Word-for-word transcription: reproduce all of the data, but not the pictures.

[[ SOURCE MATERIAL, beginning ]]

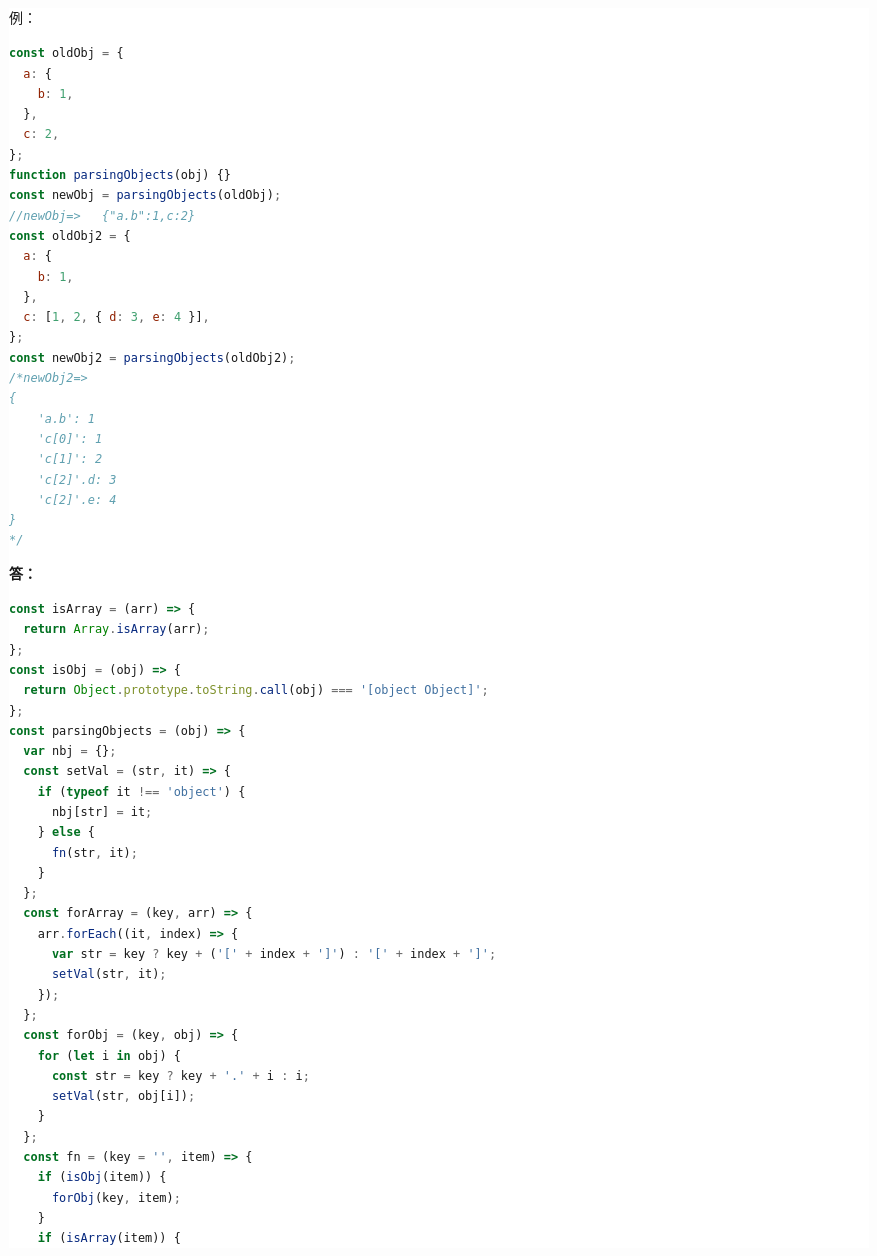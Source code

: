 例：

```javascript
const oldObj = {
  a: {
    b: 1,
  },
  c: 2,
};
function parsingObjects(obj) {}
const newObj = parsingObjects(oldObj);
//newObj=>   {"a.b":1,c:2}
const oldObj2 = {
  a: {
    b: 1,
  },
  c: [1, 2, { d: 3, e: 4 }],
};
const newObj2 = parsingObjects(oldObj2);
/*newObj2=>   
{
	'a.b': 1
	'c[0]': 1
	'c[1]': 2
	'c[2]'.d: 3
	'c[2]'.e: 4
}
*/
```

**答：**

```javascript
const isArray = (arr) => {
  return Array.isArray(arr);
};
const isObj = (obj) => {
  return Object.prototype.toString.call(obj) === '[object Object]';
};
const parsingObjects = (obj) => {
  var nbj = {};
  const setVal = (str, it) => {
    if (typeof it !== 'object') {
      nbj[str] = it;
    } else {
      fn(str, it);
    }
  };
  const forArray = (key, arr) => {
    arr.forEach((it, index) => {
      var str = key ? key + ('[' + index + ']') : '[' + index + ']';
      setVal(str, it);
    });
  };
  const forObj = (key, obj) => {
    for (let i in obj) {
      const str = key ? key + '.' + i : i;
      setVal(str, obj[i]);
    }
  };
  const fn = (key = '', item) => {
    if (isObj(item)) {
      forObj(key, item);
    }
    if (isArray(item)) {
```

[[ SOURCE MATERIAL, end ]]

EXPECTED ANSWER:
Source code

: 例：

```javascript
const oldObj = {
  a: {
    b: 1,
  },
  c: 2,
};
function parsingObjects(obj) {}
const newObj = parsingObjects(oldObj);
//newObj=>   {"a.b":1,c:2}
const oldObj2 = {
  a: {
    b: 1,
  },
  c: [1, 2, { d: 3, e: 4 }],
};
const newObj2 = parsingObjects(oldObj2);
/*newObj2=>   
{
	'a.b': 1
	'c[0]': 1
	'c[1]': 2
	'c[2]'.d: 3
	'c[2]'.e: 4
}
*/
```

**答：**

```javascript
const isArray = (arr) => {
  return Array.isArray(arr);
};
const isObj = (obj) => {
  return Object.prototype.toString.call(obj) === '[object Object]';
};
const parsingObjects = (obj) => {
  var nbj = {};
  const setVal = (str, it) => {
    if (typeof it !== 'object') {
      nbj[str] = it;
    } else {
      fn(str, it);
    }
  };
  const forArray = (key, arr) => {
    arr.forEach((it, index) => {
      var str = key ? key + ('[' + index + ']') : '[' + index + ']';
      setVal(str, it);
    });
  };
  const forObj = (key, obj) => {
    for (let i in obj) {
      const str = key ? key + '.' + i : i;
      setVal(str, obj[i]);
    }
  };
  const fn = (key = '', item) => {
    if (isObj(item)) {
      forObj(key, item);
    }
    if (isArray(item)) {
```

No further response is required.